Visually Assessed Severity of Lumbar Spinal Canal Stenosis Is Paradoxically Associated With Leg Pain and Objective Walking Ability

Pekka Kuittinen; Petri Sipola; Tapani Saari; Timo Juhani Aalto; Sanna Sinikallio; Sakari Savolainen; Heikki Kröger; Veli Turunen; Ville Leinonen; Olavi Airaksinen


BMC Musculoskelet Disord. 2014;15(348) 

In This Article


Lumbar spinal stenosis (LSS) is the term used commonly to describe patients with symptoms related to the anatomical reduction of the size of the lumbar spinal canal.[1] However, some subjects can have a narrowed canal without presenting any symptoms. Therefore, this peculiarity raised the question of what is the actually role of central canal stenosis in symptomatic patients. The relationship between radiological findings and patient's symptoms has been studied by several authors. These studies have reported that MRI imaging findings did not identify symptomatic from asymptomatic persons.[2–5]

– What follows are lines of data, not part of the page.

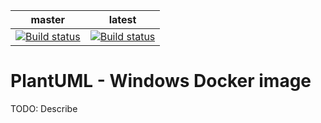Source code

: 
| master | latest |
| :--: | :--: |
| [![Build status](https://ci.appveyor.com/api/projects/status/ekvnf486e8wdk4hh/branch/master?svg=true)](https://ci.appveyor.com/project/BartDubois/docker-plantuml/branch/master) | [![Build status](https://ci.appveyor.com/api/projects/status/ekvnf486e8wdk4hh?svg=true)](https://ci.appveyor.com/project/BartDubois/docker-plantuml) |


PlantUML - Windows Docker image
==

TODO: Describe
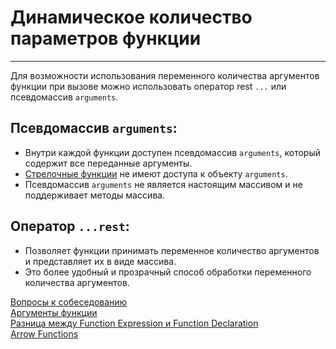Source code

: # Динамическое количество параметров функции
___

Для возможности использования переменного количества аргументов функции при вызове можно использовать оператор rest `...` или псевдомассив `arguments`.

## Псевдомассив `arguments`:

- Внутри каждой функции доступен псевдомассив `arguments`, который содержит все переданные аргументы.
- [Стрелочные функции](./arrowFunction.md) не имеют доступа к объекту `arguments`.
- Псевдомассив `arguments` не является настоящим массивом и не поддерживает методы массива.

## Оператор `...rest`:

- Позволяет функции принимать переменное количество аргументов и представляет их в виде массива.
- Это более удобный и прозрачный способ обработки переменного количества аргументов.

[Вопросы к собеседованию](../../README.md)<br>
[Аргументы функции](./arguments.md)<br>
[Разница между Function Expression и Function Declaration](./difference.md)<br>
[Arrow Functions](./arrowFunction.md)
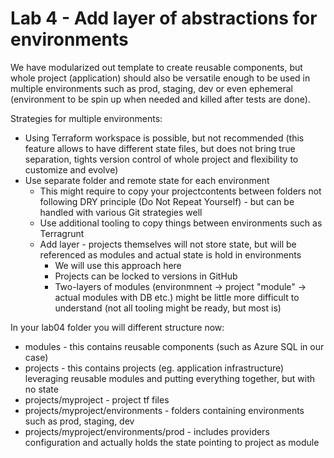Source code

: # Lab 4 - Add layer of abstractions for environments
We have modularized out template to create reusable components, but whole project (application) should also be versatile enough to be used in multiple environments such as prod, staging, dev or even ephemeral (environment to be spin up when needed and killed after tests are done).

Strategies for multiple environments:
- Using Terraform workspace is possible, but not recommended (this feature allows to have different state files, but does not bring true separation, tights version control of whole project and flexibility to customize and evolve)
- Use separate folder and remote state for each environment
  - This might require to copy your projectcontents between folders not following DRY principle (Do Not Repeat Yourself) - but can be handled with various Git strategies well
  - Use additional tooling to copy things between environments such as Terragrunt
  - Add layer - projects themselves will not store state, but will be referenced as modules and actual state is hold in environments
    - We will use this approach here
    - Projects can be locked to versions in GitHub
    - Two-layers of modules (environmnent -> project "module" -> actual modules with DB etc.) might be little more difficult to understand (not all tooling might be ready, but most is)

In your lab04 folder you will different structure now:
- modules - this contains reusable components (such as Azure SQL in our case)
- projects - this contains projects (eg. application infrastructure) leveraging reusable modules and putting everything together, but with no state
- projects/myproject - project tf files
- projects/myproject/environments - folders containing environments such as prod, staging, dev
- projects/myproject/environments/prod - includes providers configuration and actually holds the state pointing to project as module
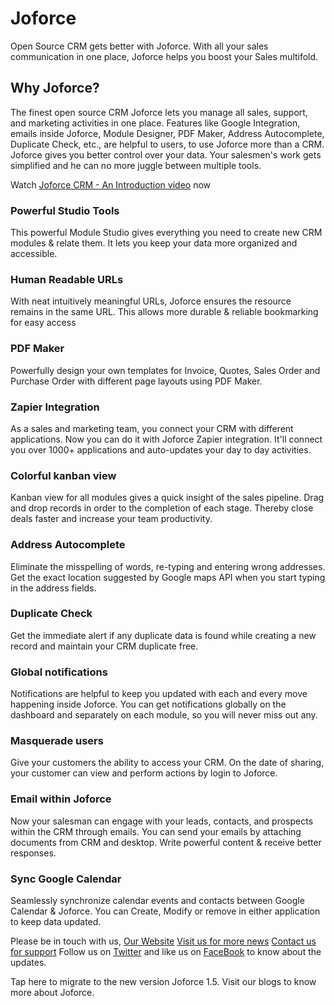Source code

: # Joforce

Open Source CRM gets better with Joforce. With all your sales communication in one place, Joforce helps you boost your Sales multifold.

## Why Joforce?

The finest open source CRM Joforce lets you manage all sales, support, and marketing activities in one place. Features like Google Integration, emails inside Joforce, Module Designer, PDF Maker, Address Autocomplete, Duplicate Check, etc., are helpful to users, to use Joforce more than a CRM. Joforce gives you better control over your data. Your salesmen's work gets simplified and he can no more juggle between multiple tools.

Watch [Joforce CRM - An Introduction video](https://youtu.be/z8E5LDnhb5c) now

### Powerful Studio Tools

This powerful Module Studio gives everything you need to create new CRM modules & relate them. It lets you keep your data more organized and accessible.

### Human Readable URLs

With neat intuitively meaningful URLs, Joforce ensures the resource remains in the same URL. This allows more durable & reliable bookmarking for easy access

### PDF Maker

Powerfully design your own templates for Invoice, Quotes, Sales Order and Purchase Order with different page layouts using PDF Maker.

### Zapier Integration

As a sales and marketing team, you connect your CRM with different applications. Now you can do it with Joforce Zapier integration. It'll connect you over 1000+ applications and auto-updates your day to day activities. 

### Colorful kanban view

Kanban view for all modules gives a quick insight of the sales pipeline. Drag and drop records in order to the completion of each stage. Thereby close deals faster and increase your team productivity.

### Address Autocomplete

Eliminate the misspelling of words, re-typing and entering wrong addresses. Get the exact location suggested by Google maps API when you start typing in the address fields.

### Duplicate Check

Get the immediate alert if any duplicate data is found while creating a new record and maintain your CRM duplicate free.

### Global notifications

Notifications are helpful to keep you updated with each and every move happening inside Joforce. You can get notifications globally on the dashboard and separately on each module, so you will never miss out any.  

### Masquerade users

Give your customers the ability to access your CRM. On the date of sharing, your customer can view and perform actions by login to Joforce.

### Email within Joforce

Now your salesman can engage with your leads, contacts, and prospects within the CRM through emails. You can send your emails by attaching documents from CRM and desktop. Write powerful content & receive better responses.

### Sync Google Calendar

Seamlessly synchronize calendar events and contacts between Google Calendar & Joforce. You can Create, Modify or remove in either application to keep data updated.

Please be in touch with us, 
[Our Website](https://www.joforce.com)
[Visit us for more news](https://www.joforce.com/blog)
[Contact us for support](https://www.joforce.com/support.html)
Follow us on [Twitter](https://twitter.com/JoForceCRM) and like us on [FaceBook](https://www.facebook.com/joforcecrm) to know about the updates.

Tap here to migrate to the new version Joforce 1.5. Visit our blogs to know more about Joforce.
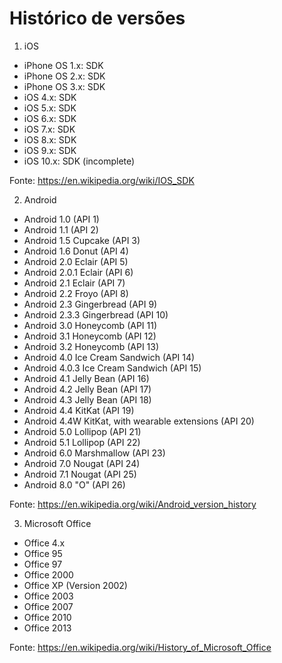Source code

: # Histórico de versões

1. iOS<br>
  - iPhone OS 1.x: SDK<br>
  - iPhone OS 2.x: SDK<br>
  - iPhone OS 3.x: SDK<br>
  - iOS 4.x: SDK<br>
  - iOS 5.x: SDK<br>
  - iOS 6.x: SDK<br>
  - iOS 7.x: SDK<br>
  - iOS 8.x: SDK<br>
  - iOS 9.x: SDK<br>
  - iOS 10.x: SDK (incomplete)<br>

Fonte: https://en.wikipedia.org/wiki/IOS_SDK

2. Android
  - Android 1.0 (API 1)
  - Android 1.1 (API 2)
  - Android 1.5 Cupcake (API 3)
  - Android 1.6 Donut (API 4)
  - Android 2.0 Eclair (API 5)
  - Android 2.0.1 Eclair (API 6)
  - Android 2.1 Eclair (API 7)
  - Android 2.2 Froyo (API 8)
  - Android 2.3 Gingerbread (API 9)
  - Android 2.3.3 Gingerbread (API 10)
  - Android 3.0 Honeycomb (API 11)
  - Android 3.1 Honeycomb (API 12)
  - Android 3.2 Honeycomb (API 13)
  - Android 4.0 Ice Cream Sandwich (API 14)
  - Android 4.0.3 Ice Cream Sandwich (API 15)
  - Android 4.1 Jelly Bean (API 16)
  - Android 4.2 Jelly Bean (API 17)
  - Android 4.3 Jelly Bean (API 18)
  - Android 4.4 KitKat (API 19)
  - Android 4.4W KitKat, with wearable extensions (API 20)
  - Android 5.0 Lollipop (API 21)
  - Android 5.1 Lollipop (API 22)
  - Android 6.0 Marshmallow (API 23)
  - Android 7.0 Nougat (API 24)
  - Android 7.1 Nougat (API 25)
  - Android 8.0 "O" (API 26)

Fonte: https://en.wikipedia.org/wiki/Android_version_history

3. Microsoft Office
  - Office 4.x
  - Office 95
  - Office 97
  - Office 2000
  - Office XP (Version 2002)
  - Office 2003
  - Office 2007
  - Office 2010
  - Office 2013

Fonte: https://en.wikipedia.org/wiki/History_of_Microsoft_Office
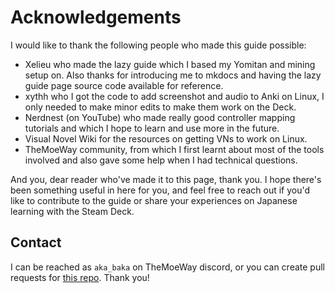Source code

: # Acknowledgements

I would like to thank the following people who made this guide possible:

- Xelieu who made the lazy guide which I based my Yomitan and mining setup on. Also thanks for introducing me to mkdocs and having the lazy guide page source code available for reference.
- xythh who I got the code to add screenshot and audio to Anki on Linux, I only needed to make minor edits to make them work on the Deck.
- Nerdnest (on YouTube) who made really good controller mapping tutorials and which I hope to learn and use more in the future.
- Visual Novel Wiki for the resources on getting VNs to work on Linux.
- TheMoeWay community, from which I first learnt about most of the tools involved and also gave some help when I had technical questions.

And you, dear reader who've made it to this page, thank you. I hope there's been something useful in here for you, and feel free to reach out if you'd like to contribute to the guide or share your experiences on Japanese learning with the Steam Deck.

## Contact

I can be reached as `aka_baka` on TheMoeWay discord, or you can create pull requests for [this repo](https://github.com/aka-baka/deck-mining).
Thank you!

Unfortunately, many previous studies have some methodological limitations related to the assessment of patients' symptoms. Typically, the symptoms have been evaluated retrospectively from the patient records or otherwise rated without a standard methodology. The use of the standardized Oswestry Disability Index (ODI),[6] Visual analog pain scale (VAS),[7] Beck Depression Inventory (BDI),[8] and specific back pain at rest and leg pain at walking items of the Numerical Rating Scale (LBP- and LP-NRS-11)[9] have improved the accuracy and reproducibility of patients symptom and functional disability grading.

The purpose of this study was to investigate the role of anatomical changes on patient symptoms and functional disability. We compared the radiological findings to the symptoms and function of patients with LSS measured with standardized methods in a prospective study setting.